◆ **PROBLEM DESCRIPTION**
Go through the records and give each one again exactly, omitting the images.

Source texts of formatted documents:
• • •

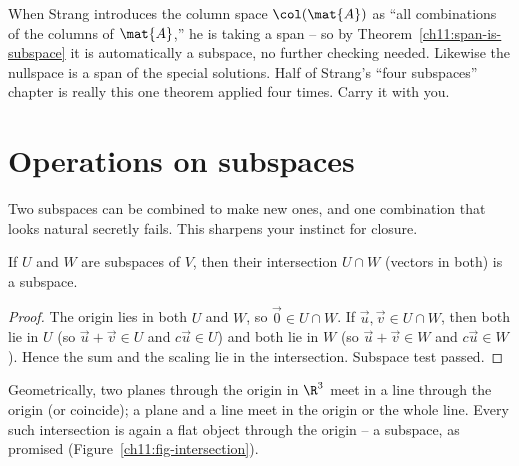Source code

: \begin{strangbox}
When Strang introduces the column space $\col(\mat{A})$ as ``all combinations of the
columns of $\mat{A}$,'' he is taking a span -- so by Theorem~\ref{ch11:span-is-subspace}
it is automatically a subspace, no further checking needed. Likewise the nullspace is a
span of the special solutions. Half of Strang's ``four subspaces'' chapter is really this
one theorem applied four times. Carry it with you.
\end{strangbox}

\section{Operations on subspaces}

Two subspaces can be combined to make new ones, and one combination that looks natural
secretly fails. This sharpens your instinct for closure.

\begin{proposition}\label{ch11:intersection}
If $U$ and $W$ are subspaces of $V$, then their intersection $U\cap W$ (vectors in both)
is a subspace.
\end{proposition}

\begin{proof}
The origin lies in both $U$ and $W$, so $\vec{0}\in U\cap W$. If
$\vec{u},\vec{v}\in U\cap W$, then both lie in $U$ (so $\vec{u}+\vec{v}\in U$ and
$c\vec{u}\in U$) and both lie in $W$ (so $\vec{u}+\vec{v}\in W$ and $c\vec{u}\in W$). Hence
the sum and the scaling lie in the intersection. Subspace test passed.
\end{proof}

Geometrically, two planes through the origin in $\R^3$ meet in a line through the origin
(or coincide); a plane and a line meet in the origin or the whole line. Every such
intersection is again a flat object through the origin -- a subspace, as promised
(Figure~\ref{ch11:fig-intersection}).

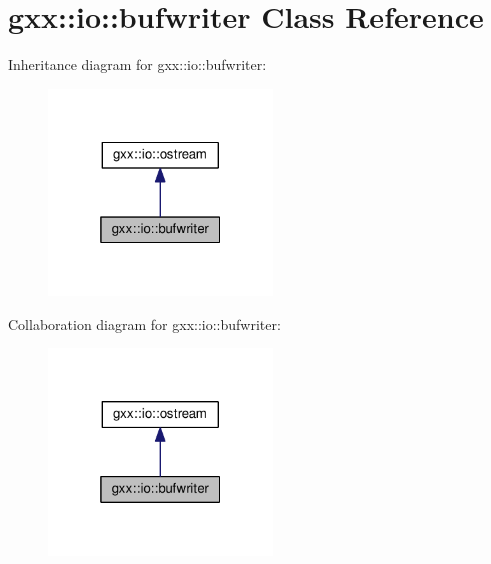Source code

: \hypertarget{classgxx_1_1io_1_1bufwriter}{}\section{gxx\+:\+:io\+:\+:bufwriter Class Reference}
\label{classgxx_1_1io_1_1bufwriter}


Inheritance diagram for gxx\+:\+:io\+:\+:bufwriter\+:
\nopagebreak
\begin{figure}[H]
\begin{center}
\leavevmode
\includegraphics[width=169pt]{classgxx_1_1io_1_1bufwriter__inherit__graph}
\end{center}
\end{figure}


Collaboration diagram for gxx\+:\+:io\+:\+:bufwriter\+:
\nopagebreak
\begin{figure}[H]
\begin{center}
\leavevmode
\includegraphics[width=169pt]{classgxx_1_1io_1_1bufwriter__coll__graph}
\end{center}
\end{figure}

• • •

◆ **RESPONSE TO THE EXERCISE**
Source code

: \begin{strangbox}
When Strang introduces the column space $\col(\mat{A})$ as ``all combinations of the
columns of $\mat{A}$,'' he is taking a span -- so by Theorem~\ref{ch11:span-is-subspace}
it is automatically a subspace, no further checking needed. Likewise the nullspace is a
span of the special solutions. Half of Strang's ``four subspaces'' chapter is really this
one theorem applied four times. Carry it with you.
\end{strangbox}

\section{Operations on subspaces}

Two subspaces can be combined to make new ones, and one combination that looks natural
secretly fails. This sharpens your instinct for closure.

\begin{proposition}\label{ch11:intersection}
If $U$ and $W$ are subspaces of $V$, then their intersection $U\cap W$ (vectors in both)
is a subspace.
\end{proposition}

\begin{proof}
The origin lies in both $U$ and $W$, so $\vec{0}\in U\cap W$. If
$\vec{u},\vec{v}\in U\cap W$, then both lie in $U$ (so $\vec{u}+\vec{v}\in U$ and
$c\vec{u}\in U$) and both lie in $W$ (so $\vec{u}+\vec{v}\in W$ and $c\vec{u}\in W$). Hence
the sum and the scaling lie in the intersection. Subspace test passed.
\end{proof}

Geometrically, two planes through the origin in $\R^3$ meet in a line through the origin
(or coincide); a plane and a line meet in the origin or the whole line. Every such
intersection is again a flat object through the origin -- a subspace, as promised
(Figure~\ref{ch11:fig-intersection}).

Source code

: \hypertarget{classgxx_1_1io_1_1bufwriter}{}\section{gxx\+:\+:io\+:\+:bufwriter Class Reference}
\label{classgxx_1_1io_1_1bufwriter}


Inheritance diagram for gxx\+:\+:io\+:\+:bufwriter\+:
\nopagebreak
\begin{figure}[H]
\begin{center}
\leavevmode
\includegraphics[width=169pt]{classgxx_1_1io_1_1bufwriter__inherit__graph}
\end{center}
\end{figure}


Collaboration diagram for gxx\+:\+:io\+:\+:bufwriter\+:
\nopagebreak
\begin{figure}[H]
\begin{center}
\leavevmode
\includegraphics[width=169pt]{classgxx_1_1io_1_1bufwriter__coll__graph}
\end{center}
\end{figure}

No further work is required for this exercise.